Segment Start: Provided material

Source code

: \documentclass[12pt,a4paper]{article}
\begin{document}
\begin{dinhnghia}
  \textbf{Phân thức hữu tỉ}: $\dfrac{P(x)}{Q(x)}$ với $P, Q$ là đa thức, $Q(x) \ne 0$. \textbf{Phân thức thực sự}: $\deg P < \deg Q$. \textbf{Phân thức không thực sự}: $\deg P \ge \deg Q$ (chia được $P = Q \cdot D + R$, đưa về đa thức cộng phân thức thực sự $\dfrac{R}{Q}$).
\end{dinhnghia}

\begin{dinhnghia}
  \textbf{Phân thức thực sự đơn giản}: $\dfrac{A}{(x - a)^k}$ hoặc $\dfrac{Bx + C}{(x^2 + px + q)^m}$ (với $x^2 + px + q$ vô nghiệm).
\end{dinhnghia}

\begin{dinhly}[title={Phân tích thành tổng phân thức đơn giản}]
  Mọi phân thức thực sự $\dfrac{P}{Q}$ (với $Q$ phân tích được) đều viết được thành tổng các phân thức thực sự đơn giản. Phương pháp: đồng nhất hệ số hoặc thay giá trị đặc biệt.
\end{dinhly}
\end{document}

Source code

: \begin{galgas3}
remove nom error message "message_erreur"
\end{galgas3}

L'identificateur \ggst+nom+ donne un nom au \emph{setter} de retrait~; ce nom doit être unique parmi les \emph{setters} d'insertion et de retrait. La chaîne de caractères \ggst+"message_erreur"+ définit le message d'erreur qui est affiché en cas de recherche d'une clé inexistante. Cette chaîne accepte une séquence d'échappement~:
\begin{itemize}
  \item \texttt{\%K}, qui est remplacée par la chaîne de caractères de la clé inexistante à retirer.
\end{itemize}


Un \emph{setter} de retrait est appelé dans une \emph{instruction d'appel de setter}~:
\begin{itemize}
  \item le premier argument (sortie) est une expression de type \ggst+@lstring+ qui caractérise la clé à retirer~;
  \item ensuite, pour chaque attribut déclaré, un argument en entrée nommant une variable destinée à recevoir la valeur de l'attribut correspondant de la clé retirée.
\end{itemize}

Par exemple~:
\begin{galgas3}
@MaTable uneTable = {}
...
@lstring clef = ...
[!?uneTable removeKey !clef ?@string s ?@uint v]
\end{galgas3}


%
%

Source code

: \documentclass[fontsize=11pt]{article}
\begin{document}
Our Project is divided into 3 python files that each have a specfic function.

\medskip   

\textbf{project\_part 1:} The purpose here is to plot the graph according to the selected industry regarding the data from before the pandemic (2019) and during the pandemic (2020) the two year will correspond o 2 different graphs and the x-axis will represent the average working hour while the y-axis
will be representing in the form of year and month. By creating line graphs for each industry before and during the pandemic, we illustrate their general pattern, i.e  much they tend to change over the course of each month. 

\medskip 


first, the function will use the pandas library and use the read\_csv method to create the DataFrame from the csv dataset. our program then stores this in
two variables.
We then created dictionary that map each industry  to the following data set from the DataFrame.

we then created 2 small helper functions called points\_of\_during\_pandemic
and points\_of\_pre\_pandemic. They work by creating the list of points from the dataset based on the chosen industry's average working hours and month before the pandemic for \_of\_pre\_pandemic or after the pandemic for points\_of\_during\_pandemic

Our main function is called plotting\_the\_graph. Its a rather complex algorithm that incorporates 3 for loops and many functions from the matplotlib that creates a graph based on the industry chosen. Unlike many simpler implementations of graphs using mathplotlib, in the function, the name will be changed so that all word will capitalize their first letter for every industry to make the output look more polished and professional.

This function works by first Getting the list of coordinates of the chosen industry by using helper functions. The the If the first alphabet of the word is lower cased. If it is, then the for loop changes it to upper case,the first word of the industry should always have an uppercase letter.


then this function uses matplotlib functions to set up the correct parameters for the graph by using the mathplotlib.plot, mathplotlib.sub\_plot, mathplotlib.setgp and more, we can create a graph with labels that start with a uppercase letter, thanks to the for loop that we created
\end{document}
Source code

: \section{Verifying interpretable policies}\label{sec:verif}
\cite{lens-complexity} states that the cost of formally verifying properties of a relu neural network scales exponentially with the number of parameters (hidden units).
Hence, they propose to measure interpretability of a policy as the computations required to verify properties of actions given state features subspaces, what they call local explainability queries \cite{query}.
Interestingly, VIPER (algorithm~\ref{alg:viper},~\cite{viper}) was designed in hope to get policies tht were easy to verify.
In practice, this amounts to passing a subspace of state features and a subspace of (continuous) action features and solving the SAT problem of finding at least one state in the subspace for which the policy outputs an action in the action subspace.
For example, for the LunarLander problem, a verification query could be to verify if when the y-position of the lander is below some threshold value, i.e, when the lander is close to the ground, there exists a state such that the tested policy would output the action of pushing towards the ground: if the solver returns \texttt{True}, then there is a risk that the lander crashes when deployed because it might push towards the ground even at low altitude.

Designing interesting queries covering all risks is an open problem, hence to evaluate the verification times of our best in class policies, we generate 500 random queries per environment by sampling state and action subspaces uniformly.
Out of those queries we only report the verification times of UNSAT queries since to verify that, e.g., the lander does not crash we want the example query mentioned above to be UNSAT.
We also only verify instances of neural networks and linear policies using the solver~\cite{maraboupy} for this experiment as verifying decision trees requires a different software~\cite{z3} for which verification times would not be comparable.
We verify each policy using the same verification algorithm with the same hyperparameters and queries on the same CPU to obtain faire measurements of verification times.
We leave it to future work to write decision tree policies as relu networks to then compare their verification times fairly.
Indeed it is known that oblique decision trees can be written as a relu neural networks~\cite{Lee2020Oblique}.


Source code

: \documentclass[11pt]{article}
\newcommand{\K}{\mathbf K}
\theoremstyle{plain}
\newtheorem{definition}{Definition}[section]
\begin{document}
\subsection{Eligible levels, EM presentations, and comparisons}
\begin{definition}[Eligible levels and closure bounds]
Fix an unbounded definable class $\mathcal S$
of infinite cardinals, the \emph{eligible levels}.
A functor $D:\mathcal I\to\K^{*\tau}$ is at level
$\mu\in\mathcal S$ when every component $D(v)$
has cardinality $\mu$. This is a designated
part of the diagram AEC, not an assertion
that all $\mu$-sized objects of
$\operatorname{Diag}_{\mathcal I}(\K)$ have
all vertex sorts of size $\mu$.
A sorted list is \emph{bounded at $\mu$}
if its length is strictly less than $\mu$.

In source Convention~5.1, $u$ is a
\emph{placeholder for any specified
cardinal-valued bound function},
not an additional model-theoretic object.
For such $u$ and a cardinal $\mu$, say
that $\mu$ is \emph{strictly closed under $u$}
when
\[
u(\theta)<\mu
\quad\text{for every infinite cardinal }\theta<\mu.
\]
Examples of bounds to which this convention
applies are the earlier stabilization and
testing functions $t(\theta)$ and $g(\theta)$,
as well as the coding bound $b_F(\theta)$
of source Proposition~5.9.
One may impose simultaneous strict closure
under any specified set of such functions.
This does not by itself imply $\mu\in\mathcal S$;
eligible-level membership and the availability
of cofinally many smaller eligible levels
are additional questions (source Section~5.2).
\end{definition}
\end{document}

Segment End: Provided material

Problem requirements = Transcribe the entries exactly, and make each line match the original.

Answer section =
Source code

: \documentclass[12pt,a4paper]{article}
\begin{document}
\begin{dinhnghia}
  \textbf{Phân thức hữu tỉ}: $\dfrac{P(x)}{Q(x)}$ với $P, Q$ là đa thức, $Q(x) \ne 0$. \textbf{Phân thức thực sự}: $\deg P < \deg Q$. \textbf{Phân thức không thực sự}: $\deg P \ge \deg Q$ (chia được $P = Q \cdot D + R$, đưa về đa thức cộng phân thức thực sự $\dfrac{R}{Q}$).
\end{dinhnghia}

\begin{dinhnghia}
  \textbf{Phân thức thực sự đơn giản}: $\dfrac{A}{(x - a)^k}$ hoặc $\dfrac{Bx + C}{(x^2 + px + q)^m}$ (với $x^2 + px + q$ vô nghiệm).
\end{dinhnghia}

\begin{dinhly}[title={Phân tích thành tổng phân thức đơn giản}]
  Mọi phân thức thực sự $\dfrac{P}{Q}$ (với $Q$ phân tích được) đều viết được thành tổng các phân thức thực sự đơn giản. Phương pháp: đồng nhất hệ số hoặc thay giá trị đặc biệt.
\end{dinhly}
\end{document}

Source code

: \begin{galgas3}
remove nom error message "message_erreur"
\end{galgas3}

L'identificateur \ggst+nom+ donne un nom au \emph{setter} de retrait~; ce nom doit être unique parmi les \emph{setters} d'insertion et de retrait. La chaîne de caractères \ggst+"message_erreur"+ définit le message d'erreur qui est affiché en cas de recherche d'une clé inexistante. Cette chaîne accepte une séquence d'échappement~:
\begin{itemize}
  \item \texttt{\%K}, qui est remplacée par la chaîne de caractères de la clé inexistante à retirer.
\end{itemize}


Un \emph{setter} de retrait est appelé dans une \emph{instruction d'appel de setter}~:
\begin{itemize}
  \item le premier argument (sortie) est une expression de type \ggst+@lstring+ qui caractérise la clé à retirer~;
  \item ensuite, pour chaque attribut déclaré, un argument en entrée nommant une variable destinée à recevoir la valeur de l'attribut correspondant de la clé retirée.
\end{itemize}

Par exemple~:
\begin{galgas3}
@MaTable uneTable = {}
...
@lstring clef = ...
[!?uneTable removeKey !clef ?@string s ?@uint v]
\end{galgas3}


%
%

Source code

: \documentclass[fontsize=11pt]{article}
\begin{document}
Our Project is divided into 3 python files that each have a specfic function.

\medskip   

\textbf{project\_part 1:} The purpose here is to plot the graph according to the selected industry regarding the data from before the pandemic (2019) and during the pandemic (2020) the two year will correspond o 2 different graphs and the x-axis will represent the average working hour while the y-axis
will be representing in the form of year and month. By creating line graphs for each industry before and during the pandemic, we illustrate their general pattern, i.e  much they tend to change over the course of each month. 

\medskip 


first, the function will use the pandas library and use the read\_csv method to create the DataFrame from the csv dataset. our program then stores this in
two variables.
We then created dictionary that map each industry  to the following data set from the DataFrame.

we then created 2 small helper functions called points\_of\_during\_pandemic
and points\_of\_pre\_pandemic. They work by creating the list of points from the dataset based on the chosen industry's average working hours and month before the pandemic for \_of\_pre\_pandemic or after the pandemic for points\_of\_during\_pandemic

Our main function is called plotting\_the\_graph. Its a rather complex algorithm that incorporates 3 for loops and many functions from the matplotlib that creates a graph based on the industry chosen. Unlike many simpler implementations of graphs using mathplotlib, in the function, the name will be changed so that all word will capitalize their first letter for every industry to make the output look more polished and professional.

This function works by first Getting the list of coordinates of the chosen industry by using helper functions. The the If the first alphabet of the word is lower cased. If it is, then the for loop changes it to upper case,the first word of the industry should always have an uppercase letter.


then this function uses matplotlib functions to set up the correct parameters for the graph by using the mathplotlib.plot, mathplotlib.sub\_plot, mathplotlib.setgp and more, we can create a graph with labels that start with a uppercase letter, thanks to the for loop that we created
\end{document}
Source code

: \section{Verifying interpretable policies}\label{sec:verif}
\cite{lens-complexity} states that the cost of formally verifying properties of a relu neural network scales exponentially with the number of parameters (hidden units).
Hence, they propose to measure interpretability of a policy as the computations required to verify properties of actions given state features subspaces, what they call local explainability queries \cite{query}.
Interestingly, VIPER (algorithm~\ref{alg:viper},~\cite{viper}) was designed in hope to get policies tht were easy to verify.
In practice, this amounts to passing a subspace of state features and a subspace of (continuous) action features and solving the SAT problem of finding at least one state in the subspace for which the policy outputs an action in the action subspace.
For example, for the LunarLander problem, a verification query could be to verify if when the y-position of the lander is below some threshold value, i.e, when the lander is close to the ground, there exists a state such that the tested policy would output the action of pushing towards the ground: if the solver returns \texttt{True}, then there is a risk that the lander crashes when deployed because it might push towards the ground even at low altitude.

Designing interesting queries covering all risks is an open problem, hence to evaluate the verification times of our best in class policies, we generate 500 random queries per environment by sampling state and action subspaces uniformly.
Out of those queries we only report the verification times of UNSAT queries since to verify that, e.g., the lander does not crash we want the example query mentioned above to be UNSAT.
We also only verify instances of neural networks and linear policies using the solver~\cite{maraboupy} for this experiment as verifying decision trees requires a different software~\cite{z3} for which verification times would not be comparable.
We verify each policy using the same verification algorithm with the same hyperparameters and queries on the same CPU to obtain faire measurements of verification times.
We leave it to future work to write decision tree policies as relu networks to then compare their verification times fairly.
Indeed it is known that oblique decision trees can be written as a relu neural networks~\cite{Lee2020Oblique}.


Source code

: \documentclass[11pt]{article}
\newcommand{\K}{\mathbf K}
\theoremstyle{plain}
\newtheorem{definition}{Definition}[section]
\begin{document}
\subsection{Eligible levels, EM presentations, and comparisons}
\begin{definition}[Eligible levels and closure bounds]
Fix an unbounded definable class $\mathcal S$
of infinite cardinals, the \emph{eligible levels}.
A functor $D:\mathcal I\to\K^{*\tau}$ is at level
$\mu\in\mathcal S$ when every component $D(v)$
has cardinality $\mu$. This is a designated
part of the diagram AEC, not an assertion
that all $\mu$-sized objects of
$\operatorname{Diag}_{\mathcal I}(\K)$ have
all vertex sorts of size $\mu$.
A sorted list is \emph{bounded at $\mu$}
if its length is strictly less than $\mu$.

In source Convention~5.1, $u$ is a
\emph{placeholder for any specified
cardinal-valued bound function},
not an additional model-theoretic object.
For such $u$ and a cardinal $\mu$, say
that $\mu$ is \emph{strictly closed under $u$}
when
\[
u(\theta)<\mu
\quad\text{for every infinite cardinal }\theta<\mu.
\]
Examples of bounds to which this convention
applies are the earlier stabilization and
testing functions $t(\theta)$ and $g(\theta)$,
as well as the coding bound $b_F(\theta)$
of source Proposition~5.9.
One may impose simultaneous strict closure
under any specified set of such functions.
This does not by itself imply $\mu\in\mathcal S$;
eligible-level membership and the availability
of cofinally many smaller eligible levels
are additional questions (source Section~5.2).
\end{definition}
\end{document}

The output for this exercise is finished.